Mr Sears, meanwhile, added: “In the Blueprint for Change, we have committed to diversifying the generation of power to include renewable and solar to at least 30 percent [of the country’s energy mix] by 2030.
“So we have to review that particular project [the bond] out of necessity because we don’t have the information.
“We’re just wrapping our heads around it.
“It’s been framed as an urgent matter, but in order to make a responsible decision we need to be properly briefed. We need to be convinced that it’s in the national interests of the country, so that’s basically an immediate issue we’re dealing with right now.”
The Shell North America deal would see the energy giant acquire from BPL some 225 megawatts (MW) of generation assets that have been built, or are due to shortly be constructed, at Clifton Pier. A liquefied natural gas (LNG) regasification terminal is to be located nearby to provide fuel to the plant, which would have sold electricity to BPL via a 20-25-year power purchase agreement (PPA).

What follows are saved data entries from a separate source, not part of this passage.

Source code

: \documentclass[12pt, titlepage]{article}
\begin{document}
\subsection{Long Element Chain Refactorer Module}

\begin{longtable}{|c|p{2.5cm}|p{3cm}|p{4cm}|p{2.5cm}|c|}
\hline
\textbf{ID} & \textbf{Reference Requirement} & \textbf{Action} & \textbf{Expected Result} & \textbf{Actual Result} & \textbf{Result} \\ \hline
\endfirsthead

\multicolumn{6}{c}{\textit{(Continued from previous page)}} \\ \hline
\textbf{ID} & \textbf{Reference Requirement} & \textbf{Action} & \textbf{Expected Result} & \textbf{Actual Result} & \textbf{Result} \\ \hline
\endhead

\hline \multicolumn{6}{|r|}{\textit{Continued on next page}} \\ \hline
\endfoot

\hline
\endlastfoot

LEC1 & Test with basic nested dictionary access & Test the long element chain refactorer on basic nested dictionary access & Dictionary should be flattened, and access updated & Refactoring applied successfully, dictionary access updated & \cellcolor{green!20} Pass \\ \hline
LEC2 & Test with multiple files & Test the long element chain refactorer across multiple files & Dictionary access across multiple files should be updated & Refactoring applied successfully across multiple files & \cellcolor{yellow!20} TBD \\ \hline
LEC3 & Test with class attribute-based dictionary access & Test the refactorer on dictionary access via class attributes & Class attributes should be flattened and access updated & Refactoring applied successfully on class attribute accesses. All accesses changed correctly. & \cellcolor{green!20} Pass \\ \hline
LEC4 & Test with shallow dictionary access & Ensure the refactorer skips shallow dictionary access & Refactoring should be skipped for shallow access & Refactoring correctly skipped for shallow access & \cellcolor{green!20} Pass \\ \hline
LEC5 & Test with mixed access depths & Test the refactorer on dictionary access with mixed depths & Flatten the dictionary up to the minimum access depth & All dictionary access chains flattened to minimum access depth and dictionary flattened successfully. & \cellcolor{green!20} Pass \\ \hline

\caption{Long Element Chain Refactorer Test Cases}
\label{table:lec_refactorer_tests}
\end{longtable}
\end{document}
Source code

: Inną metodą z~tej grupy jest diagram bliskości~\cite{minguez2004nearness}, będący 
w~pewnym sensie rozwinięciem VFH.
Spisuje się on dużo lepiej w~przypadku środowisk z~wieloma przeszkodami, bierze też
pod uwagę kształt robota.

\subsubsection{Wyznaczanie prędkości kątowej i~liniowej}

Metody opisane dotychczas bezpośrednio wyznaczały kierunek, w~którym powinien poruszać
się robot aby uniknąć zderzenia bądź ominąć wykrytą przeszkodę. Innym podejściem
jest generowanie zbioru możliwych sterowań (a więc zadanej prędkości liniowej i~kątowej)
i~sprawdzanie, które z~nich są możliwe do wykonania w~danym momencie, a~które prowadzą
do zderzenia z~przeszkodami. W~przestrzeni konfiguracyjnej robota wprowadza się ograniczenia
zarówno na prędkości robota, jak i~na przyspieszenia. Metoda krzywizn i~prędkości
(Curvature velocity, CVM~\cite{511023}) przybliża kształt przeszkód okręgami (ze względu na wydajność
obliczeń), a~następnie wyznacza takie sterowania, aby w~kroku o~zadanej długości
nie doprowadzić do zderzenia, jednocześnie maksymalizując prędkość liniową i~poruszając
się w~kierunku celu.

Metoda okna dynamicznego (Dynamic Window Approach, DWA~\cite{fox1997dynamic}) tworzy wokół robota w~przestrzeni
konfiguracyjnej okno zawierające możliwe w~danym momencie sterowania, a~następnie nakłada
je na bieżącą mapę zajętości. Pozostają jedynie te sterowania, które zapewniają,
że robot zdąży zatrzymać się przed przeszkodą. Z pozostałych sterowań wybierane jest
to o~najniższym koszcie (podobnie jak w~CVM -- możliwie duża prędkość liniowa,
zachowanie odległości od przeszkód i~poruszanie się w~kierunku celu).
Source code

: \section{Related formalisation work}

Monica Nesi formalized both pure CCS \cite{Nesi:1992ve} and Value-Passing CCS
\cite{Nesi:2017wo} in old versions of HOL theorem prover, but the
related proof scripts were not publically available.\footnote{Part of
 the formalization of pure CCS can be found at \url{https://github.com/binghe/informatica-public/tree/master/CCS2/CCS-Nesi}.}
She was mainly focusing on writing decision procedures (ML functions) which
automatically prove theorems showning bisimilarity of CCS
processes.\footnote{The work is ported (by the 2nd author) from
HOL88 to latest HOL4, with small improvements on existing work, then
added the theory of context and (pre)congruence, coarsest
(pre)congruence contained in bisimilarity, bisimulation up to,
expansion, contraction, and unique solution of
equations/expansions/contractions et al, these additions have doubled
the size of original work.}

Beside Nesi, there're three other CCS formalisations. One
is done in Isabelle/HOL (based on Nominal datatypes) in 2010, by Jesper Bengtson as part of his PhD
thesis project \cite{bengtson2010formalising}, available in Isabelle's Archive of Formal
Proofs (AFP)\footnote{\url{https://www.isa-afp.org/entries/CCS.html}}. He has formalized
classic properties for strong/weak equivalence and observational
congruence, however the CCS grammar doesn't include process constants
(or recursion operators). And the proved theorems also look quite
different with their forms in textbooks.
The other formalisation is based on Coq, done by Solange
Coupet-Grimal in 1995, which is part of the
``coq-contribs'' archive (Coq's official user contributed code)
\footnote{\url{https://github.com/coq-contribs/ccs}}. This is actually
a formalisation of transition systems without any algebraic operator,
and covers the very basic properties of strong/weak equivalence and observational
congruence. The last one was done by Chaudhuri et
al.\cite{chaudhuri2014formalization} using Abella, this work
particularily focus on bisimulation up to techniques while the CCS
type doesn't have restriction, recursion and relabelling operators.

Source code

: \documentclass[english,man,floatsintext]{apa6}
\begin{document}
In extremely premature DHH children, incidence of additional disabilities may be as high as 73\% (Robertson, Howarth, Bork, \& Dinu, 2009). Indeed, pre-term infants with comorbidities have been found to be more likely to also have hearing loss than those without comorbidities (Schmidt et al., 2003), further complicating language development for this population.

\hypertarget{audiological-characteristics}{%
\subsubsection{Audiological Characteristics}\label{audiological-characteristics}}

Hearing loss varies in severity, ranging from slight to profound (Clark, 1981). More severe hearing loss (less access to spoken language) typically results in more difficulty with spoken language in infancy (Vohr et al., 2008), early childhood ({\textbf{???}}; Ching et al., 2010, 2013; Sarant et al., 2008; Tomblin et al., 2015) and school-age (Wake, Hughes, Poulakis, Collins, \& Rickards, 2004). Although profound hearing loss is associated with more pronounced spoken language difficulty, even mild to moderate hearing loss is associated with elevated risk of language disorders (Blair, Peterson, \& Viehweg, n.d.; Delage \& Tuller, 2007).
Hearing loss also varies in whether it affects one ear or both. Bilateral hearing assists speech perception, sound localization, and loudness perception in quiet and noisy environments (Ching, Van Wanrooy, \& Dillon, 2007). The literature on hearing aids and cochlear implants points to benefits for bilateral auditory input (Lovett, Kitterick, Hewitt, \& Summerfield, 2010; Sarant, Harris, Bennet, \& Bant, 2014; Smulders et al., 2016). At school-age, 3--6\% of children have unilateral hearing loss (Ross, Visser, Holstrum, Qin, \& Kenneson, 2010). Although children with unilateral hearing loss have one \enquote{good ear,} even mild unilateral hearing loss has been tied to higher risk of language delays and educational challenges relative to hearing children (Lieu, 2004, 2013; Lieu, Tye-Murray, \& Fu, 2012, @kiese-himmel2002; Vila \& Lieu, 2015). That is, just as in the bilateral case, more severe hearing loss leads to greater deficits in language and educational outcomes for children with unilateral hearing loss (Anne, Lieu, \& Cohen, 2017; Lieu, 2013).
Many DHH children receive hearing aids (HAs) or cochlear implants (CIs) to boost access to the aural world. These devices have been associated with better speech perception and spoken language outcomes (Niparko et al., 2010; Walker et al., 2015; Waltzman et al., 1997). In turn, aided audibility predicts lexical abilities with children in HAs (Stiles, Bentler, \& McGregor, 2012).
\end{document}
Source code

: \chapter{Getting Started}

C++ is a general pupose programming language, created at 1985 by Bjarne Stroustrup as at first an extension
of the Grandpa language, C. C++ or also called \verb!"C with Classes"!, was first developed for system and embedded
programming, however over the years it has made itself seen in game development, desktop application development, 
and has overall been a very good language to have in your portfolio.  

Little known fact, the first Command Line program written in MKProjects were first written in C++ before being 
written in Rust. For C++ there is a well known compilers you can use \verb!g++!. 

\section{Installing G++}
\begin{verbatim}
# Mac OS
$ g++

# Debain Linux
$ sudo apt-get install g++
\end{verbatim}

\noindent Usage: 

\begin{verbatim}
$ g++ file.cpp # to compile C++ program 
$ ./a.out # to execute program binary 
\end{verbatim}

Several sources, speaking on condition of anonymity, previously told Tribune Business that the Minnis administration felt Shell was charging BPL too high a price for the energy provided by the new power plant and wanted the rates to be lower.
It was also said to believe that the talks with the energy giant were dragging out too long and wanted to explore other options, especially after the exclusivity contained in Shell’s Memorandum of Understanding (MoU) with BPL expired in late 2020. However, the two sides have kept on talking.
Comments
Maximilianotto says...
So RRB should correctly be called RIB Rate Increase Bond or better BPL - RIP. 15% increase can’t be serious and continuing this incompetent SOE BPL? Desaster coming.
Posted 8 October 2021, 10:33 p.m. Suggest removal
DiverBelow says...
There are other players, the world energy industry is not only comprised of Shell, BP, Mobil, Chevron... or Venezuela.
This countries' fuel demands are relatively minor, is this why you don't see these mega-players knocking on your door? Shell believes it has all the cards, forcing the govt./consumers to build the plants that they will ultimately own, with a few select Bahamian investors. +15% is the beginning.
It is too high now!
Posted 9 October 2021, 3:22 p.m. Suggest removal
Maximilianotto says...
Sell it off, impose tariffs at same rates as Florida, charge 15% corporate tax and leave the rest to the market.